Tango, um sentimento triste que se baila (2)



O tango começou a ser exportado para o mundo por intermédio de marinheiros de diversas partes do
mundo, encantados com suas incursões em terras pelas noites argentinas. A Argentina reabilitou o tango cantado, que a ditadura dos generais tentara erradicar, e redescobre a riqueza de suas origens e a filosofia que o acompanha.

Até países como a Finlândia o tango tornou-se uma verdadeira instituição. Os mais conservadores e moralistas condenavam o tango (assim como já tinham condenado a valsa), por o considerarem uma dança imoral. Afinal, meter a perna entre as pernas de uma senhora era ofensivo e obsceno. A própria alta sociedade argentina desprezava o tango, que só passou a figurar nos salões da classe alta, graças ao efeito de ricochete provocado pelas notícias eu anunciavam o sucesso da dança em Paris.

A partir de 1917 a letra passou a ser parte essencial do tango e, consequentemente, surgiu os cantores de tango. “Mi Noches Tristes” é considerado o primeiro (ou pelo menos mais marcante nessa transição) tango-canção.

De 1928 a 1935 Carlos Gardel reinou e atraiu multidões. Ele foi responsável pela popularização do tango, estrelando filmes musicais de tango produzido em Hollywood. A figura lendária de Gardel é o símbolo clássico do tango cantado. Seu parceiro, compositor e escritor de suas canções inesquecíveis como “Mi Buenos
Aires Querido”, “El Dia que me Quieras” e “Volver”, foi Alfredo Le Pera, brasileiro.

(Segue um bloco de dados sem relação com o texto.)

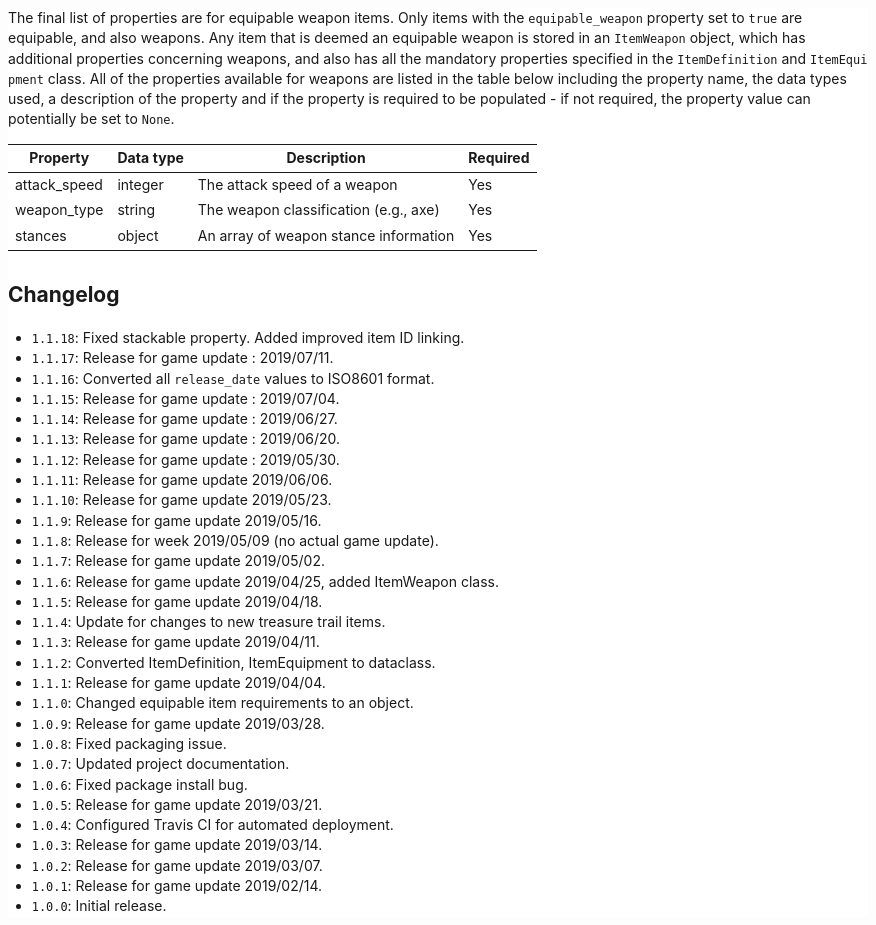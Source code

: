 The final list of properties are for equipable weapon items. Only items with the `equipable_weapon` property set to `true` are equipable, and also weapons. Any item that is deemed an equipable weapon is stored in an `ItemWeapon` object, which has additional properties concerning weapons, and also has all the mandatory properties specified in the `ItemDefinition` and `ItemEquipment` class.  All of the properties available for weapons are listed in the table below including the property name, the data types used, a description of the property and if the property is required to be populated - if not required, the property value can potentially be set to `None`. 

| Property        | Data type | Description                              | Required |
| --------------- | --------- | ---------------------------------------- | -------- |
| attack_speed    | integer   | The attack speed of a weapon             | Yes      |
| weapon_type     | string    | The weapon classification (e.g., axe)    | Yes      |
| stances         | object    | An array of weapon stance information    | Yes      |

## Changelog

- `1.1.18`: Fixed stackable property. Added improved item ID linking.
- `1.1.17`: Release for game update : 2019/07/11.
- `1.1.16`: Converted all `release_date` values to ISO8601 format.
- `1.1.15`: Release for game update : 2019/07/04.
- `1.1.14`: Release for game update : 2019/06/27.
- `1.1.13`: Release for game update : 2019/06/20.
- `1.1.12`: Release for game update : 2019/05/30.
- `1.1.11`: Release for game update 2019/06/06.
- `1.1.10`: Release for game update 2019/05/23.
- `1.1.9`: Release for game update 2019/05/16.
- `1.1.8`: Release for week 2019/05/09 (no actual game update).
- `1.1.7`: Release for game update 2019/05/02.
- `1.1.6`: Release for game update 2019/04/25, added ItemWeapon class.
- `1.1.5`: Release for game update 2019/04/18.
- `1.1.4`: Update for changes to new treasure trail items.
- `1.1.3`: Release for game update 2019/04/11.
- `1.1.2`: Converted ItemDefinition, ItemEquipment to dataclass.
- `1.1.1`: Release for game update 2019/04/04.
- `1.1.0`: Changed equipable item requirements to an object.
- `1.0.9`: Release for game update 2019/03/28.
- `1.0.8`: Fixed packaging issue.
- `1.0.7`: Updated project documentation.
- `1.0.6`: Fixed package install bug.
- `1.0.5`: Release for game update 2019/03/21.
- `1.0.4`: Configured Travis CI for automated deployment.
- `1.0.3`: Release for game update 2019/03/14.
- `1.0.2`: Release for game update 2019/03/07.
- `1.0.1`: Release for game update 2019/02/14.
- `1.0.0`: Initial release.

Invadindo a cena da música para tirar o tango da marginalidade do “bas-fond”, Gardel cantou os caminhos e descaminhos do “Viejo Barrio”, “Mano a Mano”, “La Cumparsita”, “Caminito” e “Mi Buenos Aires Querido”.

Com pinta de Rodolfo Valentino, o ator romântico do cinema mudo de então, Gardel gravou 500 discos, tendo ainda atuado no cinema, filmando nos anos 30 em estúdios da França e dos EUA. Só não acumulou fortuna porque foi também um perdulário, tão apaixonado pelo tango como por mulheres e corridas de cavalo.

Outro grande nome do tango argentino, contemporâneo de Gardel, foi Astor Piazzolla. Sua música
encontrou resistência nas tradicionais famílias argentinas, mas representava a evolução de um ritmo que transcendeu os limites do popular para incorporar o erudito. Compositores europeus como Stravinski e Milhaud utilizavam elementos do tango em suas obras sinfônicas.

A partir daí o tango começa a sofrer tentativas de renovação. Entre os representantes dessa tendência figuram Mariano Mores e Aníbal Troilo e, sobretudo, Astor Piazzolla que rompeu decididamente com os moldes clássicos do tango, dando-lhe tratamento harmônicos e rítmicos modernos. E o tango (como o samba, no Brasil) tornou-se símbolo nacional com forte apelo
turístico. Casas de tango e o culto aos nomes famosos de Gardel e Juan de Dios Filiberto perpetuaram o gênero.

Com a invasão do rock and roll americano as danças de salão passaram a ser praticadas apenas por grupos de amantes e o tango passou a ser substituído por outros ritmos estrangeiros. Com o desinteresse comercial das gravadoras, poucos grandes tangos foram compostos. Muitos críticos musicais lembram quem o tango é irmão do fado. Os dois nasceram em meios difíceis, onde os homens se refugiam para esconder a solidão. Os dois gêneros abordam essa realidade. O tango nasceu na cidade portuária de Buenos Aires, nos bordéis e bares, assim como o fado em Portugal.